EXERCISE REQUIREMENTS –
Locate every line below that contains the word "hatte" and copy it.

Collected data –

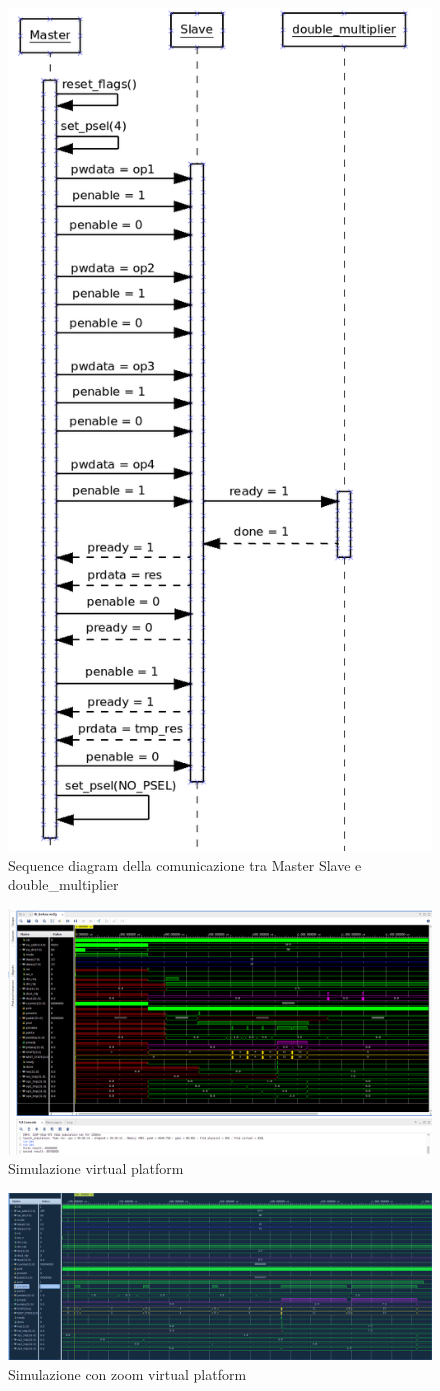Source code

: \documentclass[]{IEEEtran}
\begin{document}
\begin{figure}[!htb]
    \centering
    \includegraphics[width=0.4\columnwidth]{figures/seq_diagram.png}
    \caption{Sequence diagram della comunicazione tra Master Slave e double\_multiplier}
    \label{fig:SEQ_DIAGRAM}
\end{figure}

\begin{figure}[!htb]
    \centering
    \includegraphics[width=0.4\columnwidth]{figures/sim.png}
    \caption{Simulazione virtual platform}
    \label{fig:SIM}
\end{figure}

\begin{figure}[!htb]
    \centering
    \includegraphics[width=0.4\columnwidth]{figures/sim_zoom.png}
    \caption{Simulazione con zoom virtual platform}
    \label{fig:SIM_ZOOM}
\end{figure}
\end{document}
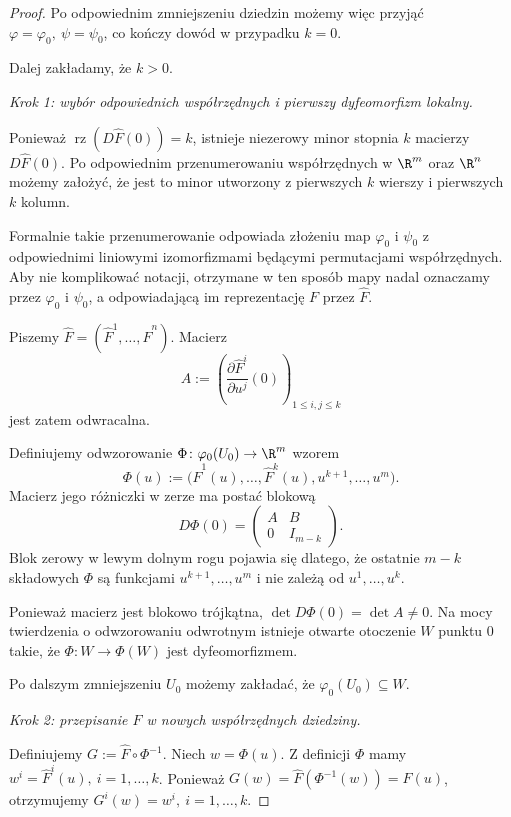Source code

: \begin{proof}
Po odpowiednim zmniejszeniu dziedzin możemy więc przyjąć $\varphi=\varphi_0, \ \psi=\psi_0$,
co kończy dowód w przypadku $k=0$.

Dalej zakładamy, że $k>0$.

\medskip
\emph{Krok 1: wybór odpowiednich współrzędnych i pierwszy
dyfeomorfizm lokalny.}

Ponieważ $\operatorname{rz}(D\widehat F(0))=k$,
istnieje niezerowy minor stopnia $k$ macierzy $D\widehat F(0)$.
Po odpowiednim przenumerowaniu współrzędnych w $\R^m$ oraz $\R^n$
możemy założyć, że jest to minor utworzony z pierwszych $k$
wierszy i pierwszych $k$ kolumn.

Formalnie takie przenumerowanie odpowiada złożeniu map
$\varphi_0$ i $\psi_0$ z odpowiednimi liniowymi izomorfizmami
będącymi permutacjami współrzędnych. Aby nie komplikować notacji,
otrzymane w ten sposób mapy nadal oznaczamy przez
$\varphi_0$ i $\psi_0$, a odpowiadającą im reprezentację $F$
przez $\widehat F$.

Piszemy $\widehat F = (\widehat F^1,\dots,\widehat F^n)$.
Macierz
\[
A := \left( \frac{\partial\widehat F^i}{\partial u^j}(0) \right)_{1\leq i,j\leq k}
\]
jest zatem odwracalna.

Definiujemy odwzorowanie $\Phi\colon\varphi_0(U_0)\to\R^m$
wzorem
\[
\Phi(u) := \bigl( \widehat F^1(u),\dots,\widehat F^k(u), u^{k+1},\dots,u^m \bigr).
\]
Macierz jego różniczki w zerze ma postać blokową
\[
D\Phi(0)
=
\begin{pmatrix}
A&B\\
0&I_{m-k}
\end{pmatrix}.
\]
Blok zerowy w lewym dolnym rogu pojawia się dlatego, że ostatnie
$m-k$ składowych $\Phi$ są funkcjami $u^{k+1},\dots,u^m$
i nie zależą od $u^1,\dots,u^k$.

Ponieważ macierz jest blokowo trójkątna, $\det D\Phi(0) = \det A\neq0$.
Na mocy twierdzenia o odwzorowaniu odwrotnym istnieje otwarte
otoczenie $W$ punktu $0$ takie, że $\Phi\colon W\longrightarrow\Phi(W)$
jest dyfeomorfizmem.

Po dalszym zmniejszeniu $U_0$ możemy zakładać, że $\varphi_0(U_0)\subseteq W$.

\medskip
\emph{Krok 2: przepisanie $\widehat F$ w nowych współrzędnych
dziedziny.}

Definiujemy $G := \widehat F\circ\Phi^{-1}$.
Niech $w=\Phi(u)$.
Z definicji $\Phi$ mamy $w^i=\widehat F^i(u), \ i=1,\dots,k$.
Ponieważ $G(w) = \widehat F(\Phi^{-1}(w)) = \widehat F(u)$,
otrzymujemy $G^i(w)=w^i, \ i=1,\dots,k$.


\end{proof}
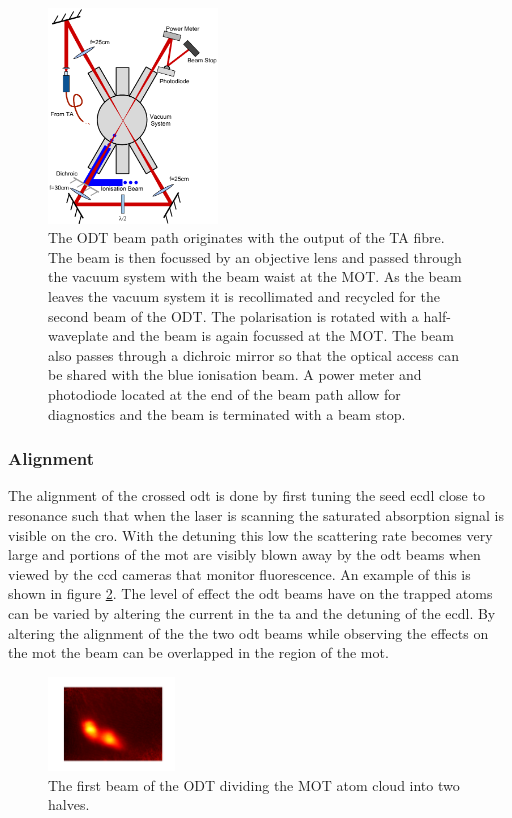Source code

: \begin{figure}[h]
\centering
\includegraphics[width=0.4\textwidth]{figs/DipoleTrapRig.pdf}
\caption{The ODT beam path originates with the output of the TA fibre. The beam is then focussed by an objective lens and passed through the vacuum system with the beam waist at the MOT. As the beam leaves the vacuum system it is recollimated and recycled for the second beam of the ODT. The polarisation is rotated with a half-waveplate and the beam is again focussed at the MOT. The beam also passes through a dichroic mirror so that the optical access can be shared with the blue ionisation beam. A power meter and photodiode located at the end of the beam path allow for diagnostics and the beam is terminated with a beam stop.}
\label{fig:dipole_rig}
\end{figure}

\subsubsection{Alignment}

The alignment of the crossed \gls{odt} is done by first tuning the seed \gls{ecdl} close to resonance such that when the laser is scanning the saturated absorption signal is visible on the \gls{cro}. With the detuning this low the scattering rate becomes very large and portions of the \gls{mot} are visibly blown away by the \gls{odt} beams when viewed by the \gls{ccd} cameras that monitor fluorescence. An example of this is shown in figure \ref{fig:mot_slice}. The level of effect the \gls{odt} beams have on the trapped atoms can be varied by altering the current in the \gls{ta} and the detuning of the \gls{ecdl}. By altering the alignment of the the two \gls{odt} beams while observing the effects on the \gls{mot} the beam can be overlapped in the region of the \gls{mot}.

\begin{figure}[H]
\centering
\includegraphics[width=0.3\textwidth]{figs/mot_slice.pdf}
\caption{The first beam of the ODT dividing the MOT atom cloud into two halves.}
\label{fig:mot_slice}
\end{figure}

...

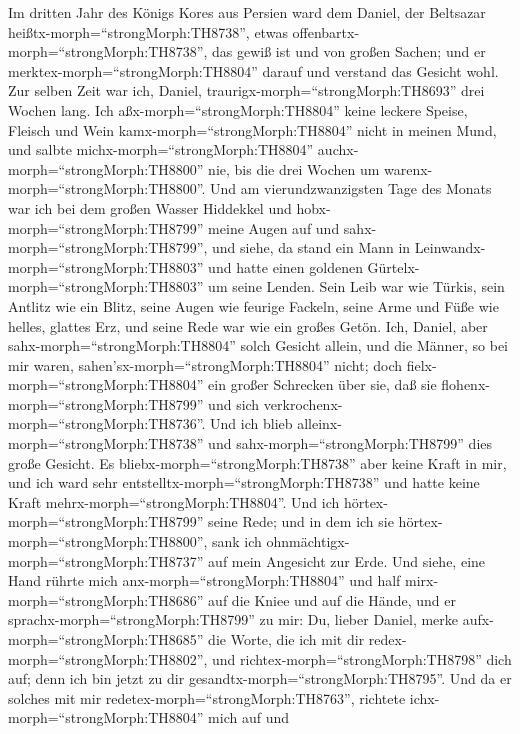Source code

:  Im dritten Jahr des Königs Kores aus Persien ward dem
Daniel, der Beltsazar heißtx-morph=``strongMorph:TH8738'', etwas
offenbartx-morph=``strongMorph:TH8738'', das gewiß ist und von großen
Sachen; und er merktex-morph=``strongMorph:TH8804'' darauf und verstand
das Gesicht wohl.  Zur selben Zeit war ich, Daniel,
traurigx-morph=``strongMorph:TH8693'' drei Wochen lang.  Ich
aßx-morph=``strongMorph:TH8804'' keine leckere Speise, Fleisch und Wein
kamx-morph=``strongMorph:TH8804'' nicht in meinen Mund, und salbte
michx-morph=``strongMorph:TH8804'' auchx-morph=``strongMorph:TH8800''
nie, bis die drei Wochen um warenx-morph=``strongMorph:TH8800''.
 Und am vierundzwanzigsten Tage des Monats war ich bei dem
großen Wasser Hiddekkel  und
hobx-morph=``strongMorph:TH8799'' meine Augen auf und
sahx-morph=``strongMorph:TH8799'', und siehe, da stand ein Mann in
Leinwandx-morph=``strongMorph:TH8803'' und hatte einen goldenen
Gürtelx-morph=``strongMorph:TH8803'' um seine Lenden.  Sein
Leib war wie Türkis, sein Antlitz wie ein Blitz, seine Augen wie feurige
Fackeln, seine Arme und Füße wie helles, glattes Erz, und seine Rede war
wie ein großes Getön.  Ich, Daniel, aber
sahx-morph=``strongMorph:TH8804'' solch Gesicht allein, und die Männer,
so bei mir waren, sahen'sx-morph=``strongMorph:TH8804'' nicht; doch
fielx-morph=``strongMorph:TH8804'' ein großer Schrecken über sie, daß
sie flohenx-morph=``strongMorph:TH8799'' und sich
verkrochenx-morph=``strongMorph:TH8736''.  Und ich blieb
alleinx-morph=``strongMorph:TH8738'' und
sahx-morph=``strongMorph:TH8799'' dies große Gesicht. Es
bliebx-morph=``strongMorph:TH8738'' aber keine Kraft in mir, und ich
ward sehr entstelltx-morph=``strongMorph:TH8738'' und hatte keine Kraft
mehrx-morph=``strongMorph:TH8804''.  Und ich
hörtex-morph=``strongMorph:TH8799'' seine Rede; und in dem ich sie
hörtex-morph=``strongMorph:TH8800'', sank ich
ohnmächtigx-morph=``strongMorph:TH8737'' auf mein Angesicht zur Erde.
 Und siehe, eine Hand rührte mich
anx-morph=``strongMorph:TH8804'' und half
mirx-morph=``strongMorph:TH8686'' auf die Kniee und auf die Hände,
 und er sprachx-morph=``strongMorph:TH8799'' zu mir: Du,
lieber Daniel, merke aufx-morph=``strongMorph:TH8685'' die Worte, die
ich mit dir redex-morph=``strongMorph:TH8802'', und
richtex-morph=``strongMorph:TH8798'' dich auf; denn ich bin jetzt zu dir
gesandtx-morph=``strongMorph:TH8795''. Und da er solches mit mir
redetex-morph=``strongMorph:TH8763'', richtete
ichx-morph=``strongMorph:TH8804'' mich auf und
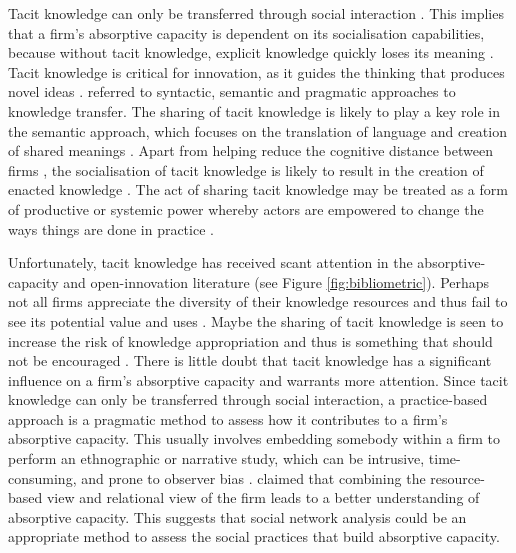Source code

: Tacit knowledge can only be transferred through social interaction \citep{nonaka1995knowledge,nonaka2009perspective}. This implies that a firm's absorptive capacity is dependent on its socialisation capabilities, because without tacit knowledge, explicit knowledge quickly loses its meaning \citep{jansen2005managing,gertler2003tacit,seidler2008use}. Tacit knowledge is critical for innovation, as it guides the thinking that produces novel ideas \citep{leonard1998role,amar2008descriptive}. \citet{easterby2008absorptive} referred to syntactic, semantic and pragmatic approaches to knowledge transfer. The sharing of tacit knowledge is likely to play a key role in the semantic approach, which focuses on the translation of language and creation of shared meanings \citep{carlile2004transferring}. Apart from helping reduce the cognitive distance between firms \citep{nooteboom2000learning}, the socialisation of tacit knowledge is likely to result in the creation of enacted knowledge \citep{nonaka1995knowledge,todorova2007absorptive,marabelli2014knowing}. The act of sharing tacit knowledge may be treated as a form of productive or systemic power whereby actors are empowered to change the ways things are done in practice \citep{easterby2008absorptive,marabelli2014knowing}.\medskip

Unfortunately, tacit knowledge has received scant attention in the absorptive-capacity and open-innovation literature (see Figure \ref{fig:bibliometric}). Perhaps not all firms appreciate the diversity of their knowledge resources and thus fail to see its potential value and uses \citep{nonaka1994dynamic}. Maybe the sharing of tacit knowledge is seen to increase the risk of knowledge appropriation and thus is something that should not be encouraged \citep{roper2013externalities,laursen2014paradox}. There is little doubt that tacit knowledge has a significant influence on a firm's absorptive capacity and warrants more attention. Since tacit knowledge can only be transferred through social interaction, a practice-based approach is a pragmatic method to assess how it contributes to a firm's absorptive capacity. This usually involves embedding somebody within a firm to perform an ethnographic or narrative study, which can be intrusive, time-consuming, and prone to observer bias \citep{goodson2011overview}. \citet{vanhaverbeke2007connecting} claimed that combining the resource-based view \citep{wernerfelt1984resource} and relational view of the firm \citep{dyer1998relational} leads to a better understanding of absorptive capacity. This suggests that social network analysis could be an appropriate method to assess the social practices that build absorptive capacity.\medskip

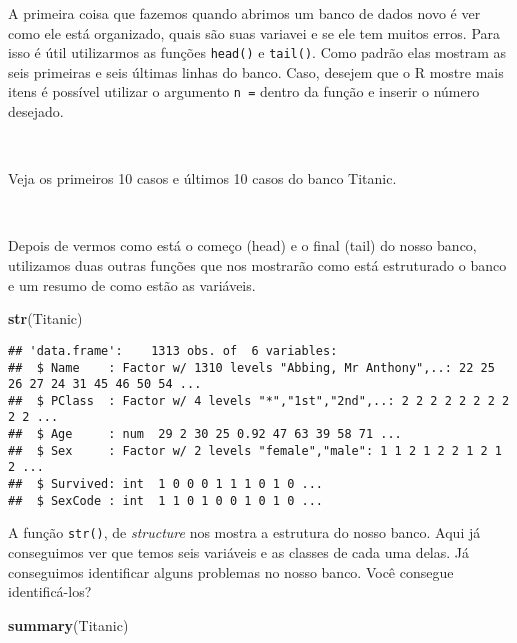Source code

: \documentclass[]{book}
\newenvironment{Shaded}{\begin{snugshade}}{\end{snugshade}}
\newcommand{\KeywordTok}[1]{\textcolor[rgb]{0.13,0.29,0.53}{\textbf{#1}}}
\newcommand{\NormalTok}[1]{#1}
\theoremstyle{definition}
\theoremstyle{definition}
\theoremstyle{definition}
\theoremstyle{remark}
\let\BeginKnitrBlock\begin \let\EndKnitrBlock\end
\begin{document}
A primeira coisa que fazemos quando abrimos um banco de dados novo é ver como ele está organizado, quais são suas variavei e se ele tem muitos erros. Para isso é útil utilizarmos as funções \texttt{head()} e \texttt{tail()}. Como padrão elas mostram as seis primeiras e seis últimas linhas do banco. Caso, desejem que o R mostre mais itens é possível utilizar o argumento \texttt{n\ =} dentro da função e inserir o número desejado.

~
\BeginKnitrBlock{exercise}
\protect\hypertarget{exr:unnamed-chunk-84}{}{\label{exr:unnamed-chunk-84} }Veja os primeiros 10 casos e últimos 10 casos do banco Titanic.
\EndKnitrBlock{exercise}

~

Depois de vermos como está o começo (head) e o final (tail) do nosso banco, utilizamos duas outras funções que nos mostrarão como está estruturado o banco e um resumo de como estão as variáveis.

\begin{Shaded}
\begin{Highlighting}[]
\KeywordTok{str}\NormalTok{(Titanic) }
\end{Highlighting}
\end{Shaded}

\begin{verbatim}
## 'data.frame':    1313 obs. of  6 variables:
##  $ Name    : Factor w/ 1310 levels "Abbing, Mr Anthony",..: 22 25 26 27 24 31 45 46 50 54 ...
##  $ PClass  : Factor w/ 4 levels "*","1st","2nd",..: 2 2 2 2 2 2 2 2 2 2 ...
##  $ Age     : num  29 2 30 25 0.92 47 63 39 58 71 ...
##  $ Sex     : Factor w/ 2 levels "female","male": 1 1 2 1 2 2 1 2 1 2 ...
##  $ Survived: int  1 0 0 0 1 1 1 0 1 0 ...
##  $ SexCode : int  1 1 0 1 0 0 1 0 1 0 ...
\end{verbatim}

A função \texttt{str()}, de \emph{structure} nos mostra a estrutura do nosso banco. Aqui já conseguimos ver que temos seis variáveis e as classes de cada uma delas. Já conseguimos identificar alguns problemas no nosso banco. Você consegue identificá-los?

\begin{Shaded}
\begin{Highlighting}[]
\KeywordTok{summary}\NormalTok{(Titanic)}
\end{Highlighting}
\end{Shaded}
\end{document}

RESPONSE BOX –
Leinwandx-morph=``strongMorph:TH8803'' und hatte einen goldenen
ward sehr entstelltx-morph=``strongMorph:TH8738'' und hatte keine Kraft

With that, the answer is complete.